▶ **PROMPT**
Search the records for "kogumine". Report every line where it occurs.

▶ **PROVIDED ENTRIES**
--*--
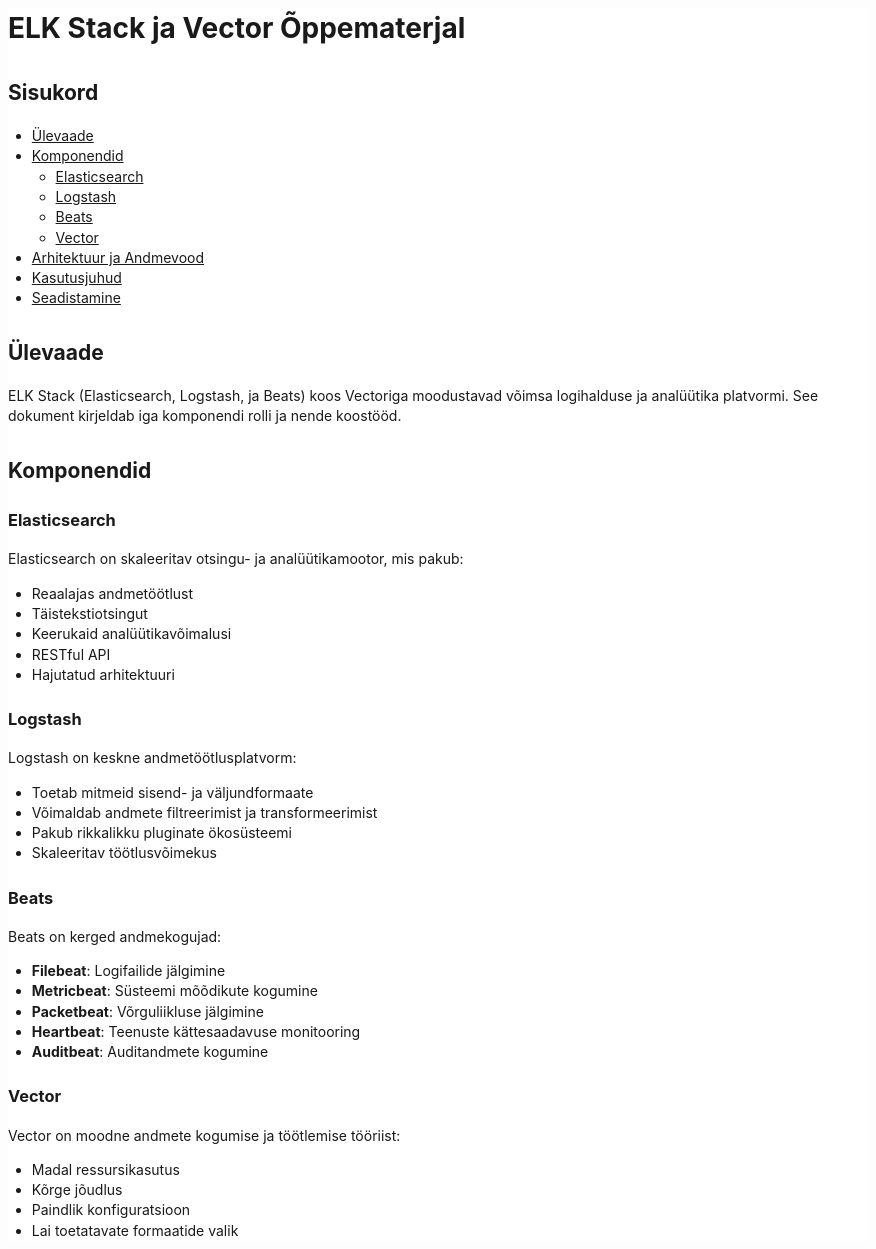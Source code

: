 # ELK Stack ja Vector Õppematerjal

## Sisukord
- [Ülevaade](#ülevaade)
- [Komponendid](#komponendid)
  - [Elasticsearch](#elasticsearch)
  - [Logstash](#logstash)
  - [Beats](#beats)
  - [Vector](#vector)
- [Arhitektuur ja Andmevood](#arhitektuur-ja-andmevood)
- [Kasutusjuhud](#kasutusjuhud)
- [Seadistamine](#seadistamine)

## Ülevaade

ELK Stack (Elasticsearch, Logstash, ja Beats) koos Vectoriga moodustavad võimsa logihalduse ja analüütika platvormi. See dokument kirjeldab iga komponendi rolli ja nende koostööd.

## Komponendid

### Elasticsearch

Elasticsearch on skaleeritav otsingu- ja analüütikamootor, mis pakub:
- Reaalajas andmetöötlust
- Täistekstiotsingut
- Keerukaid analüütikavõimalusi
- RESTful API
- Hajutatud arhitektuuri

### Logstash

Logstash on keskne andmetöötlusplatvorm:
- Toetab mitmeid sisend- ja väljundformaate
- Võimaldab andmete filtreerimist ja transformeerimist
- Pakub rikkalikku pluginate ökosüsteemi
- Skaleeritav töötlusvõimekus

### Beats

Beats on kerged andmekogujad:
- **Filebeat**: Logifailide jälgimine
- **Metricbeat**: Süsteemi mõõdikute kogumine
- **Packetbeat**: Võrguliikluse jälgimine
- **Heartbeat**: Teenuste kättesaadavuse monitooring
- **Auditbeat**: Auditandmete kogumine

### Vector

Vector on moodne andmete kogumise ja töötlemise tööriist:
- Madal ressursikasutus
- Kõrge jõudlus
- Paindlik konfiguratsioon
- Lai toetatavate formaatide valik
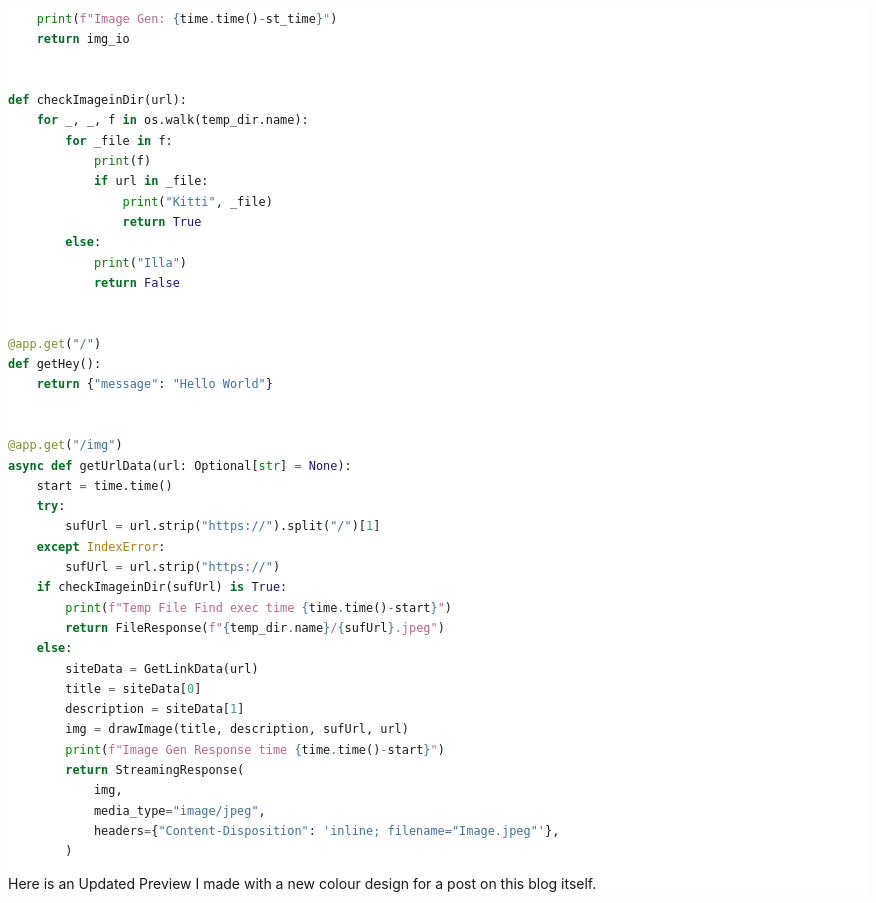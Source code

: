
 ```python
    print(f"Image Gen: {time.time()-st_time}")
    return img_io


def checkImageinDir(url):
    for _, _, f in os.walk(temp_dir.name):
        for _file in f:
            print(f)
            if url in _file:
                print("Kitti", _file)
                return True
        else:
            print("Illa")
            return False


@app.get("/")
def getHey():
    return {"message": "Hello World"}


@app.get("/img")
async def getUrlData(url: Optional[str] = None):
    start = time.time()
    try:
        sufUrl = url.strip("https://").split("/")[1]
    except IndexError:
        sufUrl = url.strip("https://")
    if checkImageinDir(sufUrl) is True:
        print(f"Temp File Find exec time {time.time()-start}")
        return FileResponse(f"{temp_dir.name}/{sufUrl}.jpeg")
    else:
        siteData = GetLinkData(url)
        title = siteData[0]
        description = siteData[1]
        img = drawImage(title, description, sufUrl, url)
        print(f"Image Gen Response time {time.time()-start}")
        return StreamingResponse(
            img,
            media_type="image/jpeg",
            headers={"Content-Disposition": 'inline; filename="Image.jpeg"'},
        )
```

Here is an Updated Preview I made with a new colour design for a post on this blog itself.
--*--
▶ **EXERCISE SOLUTION**
- **Metricbeat**: Süsteemi mõõdikute kogumine
- **Auditbeat**: Auditandmete kogumine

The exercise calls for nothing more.